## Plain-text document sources
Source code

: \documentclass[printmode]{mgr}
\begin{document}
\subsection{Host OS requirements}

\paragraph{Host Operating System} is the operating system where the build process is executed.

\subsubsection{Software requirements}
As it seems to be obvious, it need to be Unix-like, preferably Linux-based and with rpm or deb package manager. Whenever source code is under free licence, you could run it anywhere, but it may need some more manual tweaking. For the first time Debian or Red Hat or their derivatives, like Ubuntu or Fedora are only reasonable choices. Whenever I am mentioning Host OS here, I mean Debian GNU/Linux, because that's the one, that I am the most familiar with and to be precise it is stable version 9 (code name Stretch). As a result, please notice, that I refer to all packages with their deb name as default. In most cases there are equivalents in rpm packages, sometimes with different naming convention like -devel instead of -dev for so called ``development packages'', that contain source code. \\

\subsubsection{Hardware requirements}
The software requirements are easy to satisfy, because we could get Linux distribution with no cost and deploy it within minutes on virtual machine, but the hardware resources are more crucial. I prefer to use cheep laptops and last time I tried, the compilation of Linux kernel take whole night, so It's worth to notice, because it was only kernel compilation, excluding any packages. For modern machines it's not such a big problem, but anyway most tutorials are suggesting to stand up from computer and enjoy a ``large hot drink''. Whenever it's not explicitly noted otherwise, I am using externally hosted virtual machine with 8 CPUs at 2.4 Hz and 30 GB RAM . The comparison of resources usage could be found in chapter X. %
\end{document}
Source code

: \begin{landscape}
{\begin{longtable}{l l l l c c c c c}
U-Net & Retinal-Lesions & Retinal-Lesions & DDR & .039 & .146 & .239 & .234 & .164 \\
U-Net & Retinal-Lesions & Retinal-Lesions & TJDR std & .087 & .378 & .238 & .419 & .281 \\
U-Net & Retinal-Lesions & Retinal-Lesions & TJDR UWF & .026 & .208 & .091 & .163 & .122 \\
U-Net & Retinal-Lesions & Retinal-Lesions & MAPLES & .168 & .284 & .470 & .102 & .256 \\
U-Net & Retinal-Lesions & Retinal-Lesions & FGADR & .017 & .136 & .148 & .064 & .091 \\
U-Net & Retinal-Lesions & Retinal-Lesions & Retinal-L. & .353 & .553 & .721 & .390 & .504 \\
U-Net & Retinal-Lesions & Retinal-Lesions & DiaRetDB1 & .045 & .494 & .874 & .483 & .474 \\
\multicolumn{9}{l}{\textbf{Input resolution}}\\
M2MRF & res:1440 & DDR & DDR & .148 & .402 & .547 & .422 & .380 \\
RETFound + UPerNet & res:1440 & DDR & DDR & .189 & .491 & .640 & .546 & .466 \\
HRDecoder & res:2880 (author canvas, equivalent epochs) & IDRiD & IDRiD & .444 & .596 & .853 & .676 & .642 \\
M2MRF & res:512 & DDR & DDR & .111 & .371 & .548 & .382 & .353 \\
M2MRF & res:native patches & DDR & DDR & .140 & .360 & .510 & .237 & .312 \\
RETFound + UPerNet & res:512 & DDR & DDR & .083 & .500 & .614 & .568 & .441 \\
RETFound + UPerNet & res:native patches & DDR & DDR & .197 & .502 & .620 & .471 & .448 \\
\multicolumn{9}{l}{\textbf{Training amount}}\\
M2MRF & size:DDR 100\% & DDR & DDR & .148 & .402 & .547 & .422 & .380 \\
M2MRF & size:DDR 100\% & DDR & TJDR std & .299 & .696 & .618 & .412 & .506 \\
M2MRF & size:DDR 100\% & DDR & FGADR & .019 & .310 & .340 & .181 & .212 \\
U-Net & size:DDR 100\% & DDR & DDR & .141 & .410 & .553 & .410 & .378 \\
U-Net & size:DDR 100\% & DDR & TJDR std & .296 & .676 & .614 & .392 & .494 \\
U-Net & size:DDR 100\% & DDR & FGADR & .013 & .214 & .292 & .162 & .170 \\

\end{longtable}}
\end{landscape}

## Task instructions
Write out exactly the lines of the entries above that run from the line containing "M2MRF & size:DDR 100\% & DDR & DDR" through the last line, including both.

## Your response
M2MRF & size:DDR 100\% & DDR & DDR & .148 & .402 & .547 & .422 & .380 \\
M2MRF & size:DDR 100\% & DDR & TJDR std & .299 & .696 & .618 & .412 & .506 \\
M2MRF & size:DDR 100\% & DDR & FGADR & .019 & .310 & .340 & .181 & .212 \\
U-Net & size:DDR 100\% & DDR & DDR & .141 & .410 & .553 & .410 & .378 \\
U-Net & size:DDR 100\% & DDR & TJDR std & .296 & .676 & .614 & .392 & .494 \\
U-Net & size:DDR 100\% & DDR & FGADR & .013 & .214 & .292 & .162 & .170 \\

\end{longtable}}
\end{landscape}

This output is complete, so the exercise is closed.